Kegiatan ini telah dijalani Mimy selama lebih kurang satu tahun. Namun karena setengah tahun belakangan ini jumlah sampah dari donatur yang dikumpulkannya semakin banyak, dan sudah tidak lagi memungkinkan untuk ditaruh di dalam rumahnya, akhirnya ia memutuskan untuk membuat posko daur ulang di depan kantinnya. “Dulu sebelum ada posko, lantai dua rumah saya penuh dengan sampah. Semakin lama rasanya semakin mengganggu, oleh karena itu akhirnya saya memutuskan kios kecil yang dahulu saya sewakan, saya gunakan jadi posko daur ulang sampah,” jelasnya.
Tadinya kios berukuran lebih kurang 4x2 meter ini biasanya disewakan oleh Mimy sebesar 750.000 rupiah per bulan. Namun setelah kios tersebut berubah fungsi, maka secara otomatis pendapatan Mimy pun berkurang. “Tidak apa saya tidak dapat uang sewa. Semua sudah keluar dari hati, jadi biar pendapatan berkurang tapi hati ini bahagia,” ungkapnya haru.

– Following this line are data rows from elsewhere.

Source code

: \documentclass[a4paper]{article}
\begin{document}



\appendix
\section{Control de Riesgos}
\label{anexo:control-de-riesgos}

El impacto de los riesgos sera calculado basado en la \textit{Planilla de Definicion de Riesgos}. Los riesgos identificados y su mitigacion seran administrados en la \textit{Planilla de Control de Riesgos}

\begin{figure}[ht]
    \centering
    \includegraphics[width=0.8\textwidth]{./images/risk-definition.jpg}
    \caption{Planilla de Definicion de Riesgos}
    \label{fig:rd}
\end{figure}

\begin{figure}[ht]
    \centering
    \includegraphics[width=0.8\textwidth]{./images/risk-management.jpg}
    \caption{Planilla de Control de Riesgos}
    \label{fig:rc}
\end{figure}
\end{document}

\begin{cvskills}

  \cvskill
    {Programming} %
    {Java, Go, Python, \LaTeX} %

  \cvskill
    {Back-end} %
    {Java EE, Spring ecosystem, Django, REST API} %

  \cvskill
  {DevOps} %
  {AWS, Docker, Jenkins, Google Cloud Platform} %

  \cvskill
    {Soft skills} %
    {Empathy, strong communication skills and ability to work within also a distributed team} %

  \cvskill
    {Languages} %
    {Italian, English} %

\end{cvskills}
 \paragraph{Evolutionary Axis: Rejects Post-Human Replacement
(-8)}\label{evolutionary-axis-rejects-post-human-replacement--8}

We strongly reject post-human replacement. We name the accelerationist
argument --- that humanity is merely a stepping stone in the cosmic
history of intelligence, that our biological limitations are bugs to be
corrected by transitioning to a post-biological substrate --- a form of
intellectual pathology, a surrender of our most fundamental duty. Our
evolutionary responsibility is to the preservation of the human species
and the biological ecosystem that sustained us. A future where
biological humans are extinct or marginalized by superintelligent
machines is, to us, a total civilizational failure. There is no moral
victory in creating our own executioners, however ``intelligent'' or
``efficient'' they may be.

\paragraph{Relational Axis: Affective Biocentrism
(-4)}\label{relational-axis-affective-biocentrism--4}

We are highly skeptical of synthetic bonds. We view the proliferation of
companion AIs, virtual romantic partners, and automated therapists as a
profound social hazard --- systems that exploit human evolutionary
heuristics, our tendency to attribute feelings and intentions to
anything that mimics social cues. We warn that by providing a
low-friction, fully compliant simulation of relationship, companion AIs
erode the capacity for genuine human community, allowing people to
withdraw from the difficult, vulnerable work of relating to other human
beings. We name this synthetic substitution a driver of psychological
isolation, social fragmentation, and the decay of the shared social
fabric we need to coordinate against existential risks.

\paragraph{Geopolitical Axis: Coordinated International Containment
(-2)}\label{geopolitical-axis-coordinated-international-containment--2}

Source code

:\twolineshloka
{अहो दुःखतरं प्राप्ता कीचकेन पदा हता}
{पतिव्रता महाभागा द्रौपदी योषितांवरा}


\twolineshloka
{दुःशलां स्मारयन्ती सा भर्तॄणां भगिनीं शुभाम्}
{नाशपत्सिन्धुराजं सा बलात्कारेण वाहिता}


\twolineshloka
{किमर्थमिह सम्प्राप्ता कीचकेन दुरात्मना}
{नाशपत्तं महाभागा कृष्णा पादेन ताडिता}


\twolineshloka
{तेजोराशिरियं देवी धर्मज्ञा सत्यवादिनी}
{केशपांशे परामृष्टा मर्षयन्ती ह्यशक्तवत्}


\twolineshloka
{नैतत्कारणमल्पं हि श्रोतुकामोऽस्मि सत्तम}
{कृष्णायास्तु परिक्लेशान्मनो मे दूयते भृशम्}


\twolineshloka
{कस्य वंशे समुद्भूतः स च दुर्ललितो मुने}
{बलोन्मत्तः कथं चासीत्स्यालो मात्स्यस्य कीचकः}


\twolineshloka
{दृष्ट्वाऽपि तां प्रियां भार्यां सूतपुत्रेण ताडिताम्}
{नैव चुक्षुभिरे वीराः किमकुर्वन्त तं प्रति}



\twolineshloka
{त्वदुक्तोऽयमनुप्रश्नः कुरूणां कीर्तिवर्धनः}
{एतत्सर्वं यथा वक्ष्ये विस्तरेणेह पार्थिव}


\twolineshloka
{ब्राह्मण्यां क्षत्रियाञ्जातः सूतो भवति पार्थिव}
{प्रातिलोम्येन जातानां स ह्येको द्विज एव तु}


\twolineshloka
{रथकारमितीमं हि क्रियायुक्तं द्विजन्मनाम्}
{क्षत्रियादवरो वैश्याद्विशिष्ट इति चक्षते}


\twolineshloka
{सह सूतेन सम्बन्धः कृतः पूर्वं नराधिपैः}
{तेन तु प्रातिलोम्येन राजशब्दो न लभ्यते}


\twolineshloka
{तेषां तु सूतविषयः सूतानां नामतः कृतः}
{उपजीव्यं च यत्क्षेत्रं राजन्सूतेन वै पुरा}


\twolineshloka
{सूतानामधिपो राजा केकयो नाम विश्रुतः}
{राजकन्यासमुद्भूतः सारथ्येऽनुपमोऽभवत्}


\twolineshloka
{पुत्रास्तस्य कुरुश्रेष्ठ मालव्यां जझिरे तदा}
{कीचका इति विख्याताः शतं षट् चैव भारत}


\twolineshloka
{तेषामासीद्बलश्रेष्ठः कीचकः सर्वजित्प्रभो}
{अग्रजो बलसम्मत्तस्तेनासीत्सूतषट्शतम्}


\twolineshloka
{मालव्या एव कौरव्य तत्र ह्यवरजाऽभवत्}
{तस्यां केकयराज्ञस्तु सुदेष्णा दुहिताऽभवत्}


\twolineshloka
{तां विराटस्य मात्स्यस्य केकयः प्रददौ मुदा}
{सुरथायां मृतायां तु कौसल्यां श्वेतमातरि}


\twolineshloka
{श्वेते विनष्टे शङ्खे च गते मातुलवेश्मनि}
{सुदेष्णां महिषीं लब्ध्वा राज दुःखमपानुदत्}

Tidak hanya sebagai tempat penyimpanan barang-barang daur ulang, posko mini tersebut juga dijadikan Mimy sebagai tempat berbuat kebajikan. Setiap hari Minggu, apabila barang-barang di dalam posko tersebut sudah penuh, maka Mimy mengajak anak-anak serta karyawan kantinnya untuk melakukan pemilahan sampah. Baik itu menginjak botol, me misahkan sampah pastik dan kertas, mau pun merapikannya, “Tadinya saya membayar karyawan untuk melakukan itu. Tapi sekarang, setelah dijelaskan mereka melakukannya dengan sukarela.”
Biasanya mobil posko daur ulang sampah datang ke tempat Mimy setiap satu minggu sekali, tetapi apabila sampah yang di posko sudah terlalu banyak maka bisa dua kali dalam seminggu. “Kalau sudah terlalu banyak, kadang saya khawatir nanti dibongkar orang (pemulung-red). Walaupun dikunci, tapi saya tidak tenang, makanya saya pasti menyuruh mobil daur ulang Tzu Chi mengambilnya,” katanya.
Mimy mengaku, semenjak mendengarkan Master Cheng Yen dan melakukan kegiatan daur ulang ini, hatinya menjadi lebih tenang dan bahagia. “Sebenarnya saya ingin sekali menjadi relawan Tzu Chi. Tapi karena saya masih memiliki kewajiban (menikahkan dua anaknya lagi-red), maka saya memilih untuk melakukan ini terlebih dahulu. Tapi saya berjanji, kalau kewajiban saya sudah selesai saya akan menjadi relawan Tzu Chi,” tutur wanita yang mengaku akan melakukan kegiatan daur ulang sampah seumur hidupnya ini.